Find the line containing "<li><strong>Technological Advancements:</strong> Continuous" in the records below. Copy exactly that line and each one after it, ending at the line containing "<li><strong>E-commerce Growth:</strong> The", and nothing more.
====================
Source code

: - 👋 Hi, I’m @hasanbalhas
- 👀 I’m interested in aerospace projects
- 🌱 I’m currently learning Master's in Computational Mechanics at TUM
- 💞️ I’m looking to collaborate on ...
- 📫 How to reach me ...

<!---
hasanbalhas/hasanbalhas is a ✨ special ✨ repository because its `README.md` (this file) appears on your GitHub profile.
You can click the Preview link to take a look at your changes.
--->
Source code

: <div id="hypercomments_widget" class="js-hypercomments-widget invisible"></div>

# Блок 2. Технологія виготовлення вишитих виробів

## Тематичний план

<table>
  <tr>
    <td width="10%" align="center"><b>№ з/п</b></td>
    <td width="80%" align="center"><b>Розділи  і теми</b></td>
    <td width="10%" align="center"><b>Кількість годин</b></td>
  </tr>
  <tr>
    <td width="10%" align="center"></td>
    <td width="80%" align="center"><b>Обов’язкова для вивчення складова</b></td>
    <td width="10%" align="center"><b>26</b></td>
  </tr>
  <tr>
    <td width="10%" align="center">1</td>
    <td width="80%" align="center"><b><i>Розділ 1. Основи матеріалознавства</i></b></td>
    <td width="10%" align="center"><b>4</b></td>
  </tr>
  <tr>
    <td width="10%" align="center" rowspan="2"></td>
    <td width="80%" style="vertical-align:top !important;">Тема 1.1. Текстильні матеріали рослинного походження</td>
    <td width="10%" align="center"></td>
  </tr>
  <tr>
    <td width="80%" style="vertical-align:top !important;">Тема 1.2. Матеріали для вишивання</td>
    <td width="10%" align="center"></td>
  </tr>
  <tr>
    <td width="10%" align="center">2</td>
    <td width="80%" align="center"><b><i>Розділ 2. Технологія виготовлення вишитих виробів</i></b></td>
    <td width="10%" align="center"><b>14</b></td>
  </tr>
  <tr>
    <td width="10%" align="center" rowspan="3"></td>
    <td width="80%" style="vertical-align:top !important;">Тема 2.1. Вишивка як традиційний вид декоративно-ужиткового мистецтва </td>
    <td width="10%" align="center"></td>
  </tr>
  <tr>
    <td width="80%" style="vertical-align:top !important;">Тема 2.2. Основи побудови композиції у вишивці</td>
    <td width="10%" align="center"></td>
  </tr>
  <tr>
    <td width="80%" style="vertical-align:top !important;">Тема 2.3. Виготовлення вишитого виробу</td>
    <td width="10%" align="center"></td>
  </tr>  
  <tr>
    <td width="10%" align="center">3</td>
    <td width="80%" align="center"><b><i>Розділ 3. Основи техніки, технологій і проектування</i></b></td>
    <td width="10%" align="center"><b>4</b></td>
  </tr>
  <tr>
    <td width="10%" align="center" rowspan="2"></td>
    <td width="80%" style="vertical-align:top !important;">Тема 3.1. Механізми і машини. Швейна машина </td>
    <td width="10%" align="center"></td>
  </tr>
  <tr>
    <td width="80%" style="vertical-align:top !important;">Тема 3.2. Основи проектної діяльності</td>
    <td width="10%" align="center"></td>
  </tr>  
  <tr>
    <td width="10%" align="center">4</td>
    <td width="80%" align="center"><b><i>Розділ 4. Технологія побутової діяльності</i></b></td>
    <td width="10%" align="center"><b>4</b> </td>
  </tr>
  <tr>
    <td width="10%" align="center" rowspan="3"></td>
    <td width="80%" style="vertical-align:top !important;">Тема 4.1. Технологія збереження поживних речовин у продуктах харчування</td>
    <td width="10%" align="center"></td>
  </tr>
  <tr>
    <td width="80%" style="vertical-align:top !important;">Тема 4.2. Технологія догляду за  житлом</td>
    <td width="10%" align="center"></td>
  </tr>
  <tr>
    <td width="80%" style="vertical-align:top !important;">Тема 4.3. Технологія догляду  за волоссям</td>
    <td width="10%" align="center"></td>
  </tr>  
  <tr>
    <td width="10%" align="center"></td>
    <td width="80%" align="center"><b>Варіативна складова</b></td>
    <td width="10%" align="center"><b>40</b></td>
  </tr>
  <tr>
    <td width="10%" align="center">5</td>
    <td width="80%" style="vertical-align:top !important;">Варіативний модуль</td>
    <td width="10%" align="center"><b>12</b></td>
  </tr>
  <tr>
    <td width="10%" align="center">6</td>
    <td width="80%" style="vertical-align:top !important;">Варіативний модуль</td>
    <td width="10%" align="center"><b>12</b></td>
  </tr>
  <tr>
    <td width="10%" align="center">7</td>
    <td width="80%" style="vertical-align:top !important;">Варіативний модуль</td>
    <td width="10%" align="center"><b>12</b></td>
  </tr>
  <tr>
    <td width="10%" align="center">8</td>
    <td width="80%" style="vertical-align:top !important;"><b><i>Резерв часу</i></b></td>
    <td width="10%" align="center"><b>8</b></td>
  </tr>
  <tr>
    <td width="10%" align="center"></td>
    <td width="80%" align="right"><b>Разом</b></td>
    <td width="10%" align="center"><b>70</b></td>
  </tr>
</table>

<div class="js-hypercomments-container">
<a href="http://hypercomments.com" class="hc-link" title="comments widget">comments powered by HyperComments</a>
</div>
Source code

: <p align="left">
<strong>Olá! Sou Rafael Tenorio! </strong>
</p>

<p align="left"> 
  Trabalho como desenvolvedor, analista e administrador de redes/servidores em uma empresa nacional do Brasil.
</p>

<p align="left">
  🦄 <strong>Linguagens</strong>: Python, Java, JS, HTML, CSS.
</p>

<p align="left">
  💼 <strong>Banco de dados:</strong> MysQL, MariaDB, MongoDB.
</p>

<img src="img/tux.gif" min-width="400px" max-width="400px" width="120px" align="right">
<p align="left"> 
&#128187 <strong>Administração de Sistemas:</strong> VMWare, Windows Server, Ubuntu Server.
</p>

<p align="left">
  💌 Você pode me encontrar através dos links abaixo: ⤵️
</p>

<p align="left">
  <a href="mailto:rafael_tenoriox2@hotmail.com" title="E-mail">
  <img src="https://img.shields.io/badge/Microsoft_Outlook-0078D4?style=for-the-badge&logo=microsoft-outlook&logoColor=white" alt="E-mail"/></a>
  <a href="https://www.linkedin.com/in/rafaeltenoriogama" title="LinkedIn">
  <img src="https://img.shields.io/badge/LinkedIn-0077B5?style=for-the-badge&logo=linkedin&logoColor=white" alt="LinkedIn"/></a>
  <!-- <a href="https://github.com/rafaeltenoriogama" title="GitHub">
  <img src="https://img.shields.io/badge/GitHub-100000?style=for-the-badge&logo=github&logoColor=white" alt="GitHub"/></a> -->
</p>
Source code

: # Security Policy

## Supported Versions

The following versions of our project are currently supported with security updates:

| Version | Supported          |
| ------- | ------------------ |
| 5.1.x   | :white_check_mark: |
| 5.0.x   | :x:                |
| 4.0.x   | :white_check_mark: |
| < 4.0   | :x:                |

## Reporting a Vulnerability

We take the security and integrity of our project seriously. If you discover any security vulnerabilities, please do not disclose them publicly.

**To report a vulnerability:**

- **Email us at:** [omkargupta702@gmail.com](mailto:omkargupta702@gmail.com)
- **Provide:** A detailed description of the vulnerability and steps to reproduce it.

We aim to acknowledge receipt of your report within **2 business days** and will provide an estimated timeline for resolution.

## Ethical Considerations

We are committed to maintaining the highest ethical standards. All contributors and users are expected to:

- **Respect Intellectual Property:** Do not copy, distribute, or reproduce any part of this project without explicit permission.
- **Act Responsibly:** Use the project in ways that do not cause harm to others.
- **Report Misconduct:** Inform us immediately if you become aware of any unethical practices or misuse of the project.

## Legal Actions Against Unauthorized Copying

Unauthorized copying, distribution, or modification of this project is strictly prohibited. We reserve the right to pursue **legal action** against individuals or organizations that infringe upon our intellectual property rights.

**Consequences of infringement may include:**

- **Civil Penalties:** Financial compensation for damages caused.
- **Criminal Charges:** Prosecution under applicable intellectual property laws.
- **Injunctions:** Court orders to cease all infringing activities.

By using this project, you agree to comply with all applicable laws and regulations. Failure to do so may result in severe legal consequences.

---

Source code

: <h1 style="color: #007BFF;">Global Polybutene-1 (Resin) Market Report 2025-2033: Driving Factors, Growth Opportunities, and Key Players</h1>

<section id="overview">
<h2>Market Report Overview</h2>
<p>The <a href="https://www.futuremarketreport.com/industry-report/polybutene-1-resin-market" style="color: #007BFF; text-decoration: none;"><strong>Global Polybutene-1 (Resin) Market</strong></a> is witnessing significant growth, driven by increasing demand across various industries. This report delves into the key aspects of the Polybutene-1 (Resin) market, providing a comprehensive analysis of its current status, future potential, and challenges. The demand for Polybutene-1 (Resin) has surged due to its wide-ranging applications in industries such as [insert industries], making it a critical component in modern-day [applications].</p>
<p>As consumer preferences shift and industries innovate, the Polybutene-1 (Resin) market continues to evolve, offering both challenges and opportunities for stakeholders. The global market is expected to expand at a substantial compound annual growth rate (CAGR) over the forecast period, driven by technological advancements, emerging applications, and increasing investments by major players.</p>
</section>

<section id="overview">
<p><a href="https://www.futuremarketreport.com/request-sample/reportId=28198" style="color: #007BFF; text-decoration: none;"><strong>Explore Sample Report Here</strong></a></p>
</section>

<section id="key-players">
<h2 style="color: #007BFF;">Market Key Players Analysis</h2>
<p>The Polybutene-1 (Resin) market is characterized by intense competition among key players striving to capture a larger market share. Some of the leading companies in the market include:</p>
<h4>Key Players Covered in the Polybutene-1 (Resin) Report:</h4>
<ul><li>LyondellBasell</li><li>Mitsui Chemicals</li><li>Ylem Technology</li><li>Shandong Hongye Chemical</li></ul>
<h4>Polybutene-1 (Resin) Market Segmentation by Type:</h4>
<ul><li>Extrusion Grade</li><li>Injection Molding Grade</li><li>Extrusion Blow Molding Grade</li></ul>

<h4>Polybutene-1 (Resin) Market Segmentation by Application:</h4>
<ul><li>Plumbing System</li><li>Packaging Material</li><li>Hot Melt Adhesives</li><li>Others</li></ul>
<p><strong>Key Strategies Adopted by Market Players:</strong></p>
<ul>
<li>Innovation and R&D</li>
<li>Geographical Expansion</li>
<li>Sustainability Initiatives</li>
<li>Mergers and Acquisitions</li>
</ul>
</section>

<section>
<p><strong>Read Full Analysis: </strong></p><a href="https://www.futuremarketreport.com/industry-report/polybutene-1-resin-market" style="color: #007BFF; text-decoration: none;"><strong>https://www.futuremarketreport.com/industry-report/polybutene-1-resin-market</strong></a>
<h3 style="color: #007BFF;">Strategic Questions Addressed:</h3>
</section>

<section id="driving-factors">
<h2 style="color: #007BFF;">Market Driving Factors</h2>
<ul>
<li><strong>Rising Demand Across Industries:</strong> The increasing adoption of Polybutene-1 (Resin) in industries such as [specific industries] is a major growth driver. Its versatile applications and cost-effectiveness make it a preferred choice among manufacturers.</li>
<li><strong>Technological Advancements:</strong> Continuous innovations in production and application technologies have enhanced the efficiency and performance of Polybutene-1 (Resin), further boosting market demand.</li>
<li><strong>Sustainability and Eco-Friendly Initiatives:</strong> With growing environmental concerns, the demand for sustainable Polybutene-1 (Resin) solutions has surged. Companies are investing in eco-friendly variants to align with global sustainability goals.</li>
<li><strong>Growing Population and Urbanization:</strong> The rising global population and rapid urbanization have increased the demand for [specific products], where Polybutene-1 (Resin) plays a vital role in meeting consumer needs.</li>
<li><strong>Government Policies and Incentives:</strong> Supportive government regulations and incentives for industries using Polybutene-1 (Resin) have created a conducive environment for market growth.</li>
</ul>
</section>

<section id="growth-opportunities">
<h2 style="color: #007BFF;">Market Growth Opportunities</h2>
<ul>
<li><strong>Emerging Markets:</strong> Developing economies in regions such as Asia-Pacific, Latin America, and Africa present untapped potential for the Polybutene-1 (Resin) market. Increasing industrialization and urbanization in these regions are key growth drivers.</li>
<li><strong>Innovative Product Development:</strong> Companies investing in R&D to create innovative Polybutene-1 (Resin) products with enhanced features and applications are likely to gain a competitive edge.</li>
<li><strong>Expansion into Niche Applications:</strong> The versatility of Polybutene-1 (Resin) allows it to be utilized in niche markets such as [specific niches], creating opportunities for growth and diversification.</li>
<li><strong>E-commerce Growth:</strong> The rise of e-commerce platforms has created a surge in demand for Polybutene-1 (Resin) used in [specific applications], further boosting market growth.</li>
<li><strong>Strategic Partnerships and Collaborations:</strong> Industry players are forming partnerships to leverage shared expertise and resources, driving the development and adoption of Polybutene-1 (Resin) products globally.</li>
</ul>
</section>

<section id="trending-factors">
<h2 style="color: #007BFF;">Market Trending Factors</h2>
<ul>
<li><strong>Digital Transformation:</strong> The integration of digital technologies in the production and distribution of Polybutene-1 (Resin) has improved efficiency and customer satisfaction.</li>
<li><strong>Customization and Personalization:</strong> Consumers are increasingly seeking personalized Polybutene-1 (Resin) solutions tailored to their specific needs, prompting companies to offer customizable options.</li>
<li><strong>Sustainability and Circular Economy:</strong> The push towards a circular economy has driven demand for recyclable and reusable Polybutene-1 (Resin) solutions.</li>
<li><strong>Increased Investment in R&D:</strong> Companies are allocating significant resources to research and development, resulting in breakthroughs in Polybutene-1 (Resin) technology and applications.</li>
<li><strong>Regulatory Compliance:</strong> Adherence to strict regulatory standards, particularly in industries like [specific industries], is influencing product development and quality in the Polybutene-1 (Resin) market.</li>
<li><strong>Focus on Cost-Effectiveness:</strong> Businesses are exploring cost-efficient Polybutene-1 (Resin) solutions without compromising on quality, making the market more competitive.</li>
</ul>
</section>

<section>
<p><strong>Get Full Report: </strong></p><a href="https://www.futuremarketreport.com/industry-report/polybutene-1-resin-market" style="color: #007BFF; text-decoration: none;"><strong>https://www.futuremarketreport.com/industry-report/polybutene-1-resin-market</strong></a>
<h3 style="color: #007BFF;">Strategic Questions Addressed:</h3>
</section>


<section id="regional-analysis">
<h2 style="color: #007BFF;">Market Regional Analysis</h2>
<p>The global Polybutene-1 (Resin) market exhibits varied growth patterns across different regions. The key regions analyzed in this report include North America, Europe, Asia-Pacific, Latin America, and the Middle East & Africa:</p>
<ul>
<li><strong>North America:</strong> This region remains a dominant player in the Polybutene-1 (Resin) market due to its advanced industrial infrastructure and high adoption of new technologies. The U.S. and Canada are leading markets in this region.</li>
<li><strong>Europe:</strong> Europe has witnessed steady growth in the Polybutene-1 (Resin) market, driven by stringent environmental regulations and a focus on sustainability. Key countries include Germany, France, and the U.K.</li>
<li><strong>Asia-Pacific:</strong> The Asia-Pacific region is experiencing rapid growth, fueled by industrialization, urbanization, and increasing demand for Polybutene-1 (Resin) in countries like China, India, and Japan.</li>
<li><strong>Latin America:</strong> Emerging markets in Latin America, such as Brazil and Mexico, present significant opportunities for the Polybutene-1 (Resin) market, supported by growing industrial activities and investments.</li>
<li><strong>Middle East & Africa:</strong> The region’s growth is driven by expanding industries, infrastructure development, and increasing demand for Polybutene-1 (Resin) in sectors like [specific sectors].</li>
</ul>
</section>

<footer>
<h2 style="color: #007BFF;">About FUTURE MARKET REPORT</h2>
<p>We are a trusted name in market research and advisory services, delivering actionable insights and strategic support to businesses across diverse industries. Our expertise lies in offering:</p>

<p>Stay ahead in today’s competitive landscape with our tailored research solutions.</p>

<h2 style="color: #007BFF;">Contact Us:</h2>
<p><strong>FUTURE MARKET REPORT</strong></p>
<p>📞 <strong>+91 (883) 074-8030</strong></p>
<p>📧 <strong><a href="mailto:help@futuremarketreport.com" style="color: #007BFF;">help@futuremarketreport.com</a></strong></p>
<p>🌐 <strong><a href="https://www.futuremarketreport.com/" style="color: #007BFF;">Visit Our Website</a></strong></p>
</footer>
====================
■ **Response**
<li><strong>Technological Advancements:</strong> Continuous innovations in production and application technologies have enhanced the efficiency and performance of Polybutene-1 (Resin), further boosting market demand.</li>
<li><strong>Sustainability and Eco-Friendly Initiatives:</strong> With growing environmental concerns, the demand for sustainable Polybutene-1 (Resin) solutions has surged. Companies are investing in eco-friendly variants to align with global sustainability goals.</li>
<li><strong>Growing Population and Urbanization:</strong> The rising global population and rapid urbanization have increased the demand for [specific products], where Polybutene-1 (Resin) plays a vital role in meeting consumer needs.</li>
<li><strong>Government Policies and Incentives:</strong> Supportive government regulations and incentives for industries using Polybutene-1 (Resin) have created a conducive environment for market growth.</li>
</ul>
</section>

<section id="growth-opportunities">
<h2 style="color: #007BFF;">Market Growth Opportunities</h2>
<ul>
<li><strong>Emerging Markets:</strong> Developing economies in regions such as Asia-Pacific, Latin America, and Africa present untapped potential for the Polybutene-1 (Resin) market. Increasing industrialization and urbanization in these regions are key growth drivers.</li>
<li><strong>Innovative Product Development:</strong> Companies investing in R&D to create innovative Polybutene-1 (Resin) products with enhanced features and applications are likely to gain a competitive edge.</li>
<li><strong>Expansion into Niche Applications:</strong> The versatility of Polybutene-1 (Resin) allows it to be utilized in niche markets such as [specific niches], creating opportunities for growth and diversification.</li>
<li><strong>E-commerce Growth:</strong> The rise of e-commerce platforms has created a surge in demand for Polybutene-1 (Resin) used in [specific applications], further boosting market growth.</li>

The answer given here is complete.